** INFORMATION SHOWN follows **

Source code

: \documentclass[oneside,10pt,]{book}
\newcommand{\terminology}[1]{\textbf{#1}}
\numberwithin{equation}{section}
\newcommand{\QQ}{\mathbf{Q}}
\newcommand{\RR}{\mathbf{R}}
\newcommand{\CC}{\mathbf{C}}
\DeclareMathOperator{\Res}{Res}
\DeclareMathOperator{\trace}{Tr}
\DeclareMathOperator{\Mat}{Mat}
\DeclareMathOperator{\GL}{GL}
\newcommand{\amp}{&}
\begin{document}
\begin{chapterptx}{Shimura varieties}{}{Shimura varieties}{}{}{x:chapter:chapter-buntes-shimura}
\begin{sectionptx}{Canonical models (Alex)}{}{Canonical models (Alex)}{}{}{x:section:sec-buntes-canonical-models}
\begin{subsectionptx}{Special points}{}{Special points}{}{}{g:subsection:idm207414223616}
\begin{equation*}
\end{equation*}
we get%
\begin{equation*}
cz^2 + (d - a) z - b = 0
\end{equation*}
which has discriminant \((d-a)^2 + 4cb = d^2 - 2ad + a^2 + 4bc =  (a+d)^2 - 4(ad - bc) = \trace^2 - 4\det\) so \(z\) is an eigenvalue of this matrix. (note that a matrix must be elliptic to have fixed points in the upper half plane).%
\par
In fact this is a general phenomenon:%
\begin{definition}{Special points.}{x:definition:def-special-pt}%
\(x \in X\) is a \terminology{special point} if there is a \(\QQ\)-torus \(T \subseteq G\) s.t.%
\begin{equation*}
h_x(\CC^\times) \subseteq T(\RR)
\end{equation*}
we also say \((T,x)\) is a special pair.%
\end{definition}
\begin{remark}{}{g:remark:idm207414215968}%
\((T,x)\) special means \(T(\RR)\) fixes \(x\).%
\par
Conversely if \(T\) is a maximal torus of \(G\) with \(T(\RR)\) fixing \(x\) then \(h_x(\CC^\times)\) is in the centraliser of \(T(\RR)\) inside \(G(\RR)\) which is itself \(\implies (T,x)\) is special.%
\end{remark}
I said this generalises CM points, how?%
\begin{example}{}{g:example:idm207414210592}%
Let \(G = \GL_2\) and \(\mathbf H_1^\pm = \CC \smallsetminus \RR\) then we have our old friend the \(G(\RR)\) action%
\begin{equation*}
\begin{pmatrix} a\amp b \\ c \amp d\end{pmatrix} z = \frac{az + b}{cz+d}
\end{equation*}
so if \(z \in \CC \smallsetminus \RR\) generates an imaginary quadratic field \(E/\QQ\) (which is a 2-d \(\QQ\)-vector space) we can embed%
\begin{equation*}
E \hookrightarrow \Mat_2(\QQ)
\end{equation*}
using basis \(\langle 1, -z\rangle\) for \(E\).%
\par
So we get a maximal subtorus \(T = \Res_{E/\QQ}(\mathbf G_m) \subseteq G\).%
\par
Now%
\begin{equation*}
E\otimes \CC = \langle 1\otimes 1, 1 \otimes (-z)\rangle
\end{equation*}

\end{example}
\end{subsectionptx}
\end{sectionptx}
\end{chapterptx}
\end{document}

** End of INFORMATION SHOWN **

• _WHAT IS EXPECTED_
Gather up, from the records above, each line where the word "points" appears.

• _TASK RESPONSE_
\begin{subsectionptx}{Special points}{}{Special points}{}{}{g:subsection:idm207414223616}
which has discriminant \((d-a)^2 + 4cb = d^2 - 2ad + a^2 + 4bc =  (a+d)^2 - 4(ad - bc) = \trace^2 - 4\det\) so \(z\) is an eigenvalue of this matrix. (note that a matrix must be elliptic to have fixed points in the upper half plane).%
\begin{definition}{Special points.}{x:definition:def-special-pt}%
I said this generalises CM points, how?%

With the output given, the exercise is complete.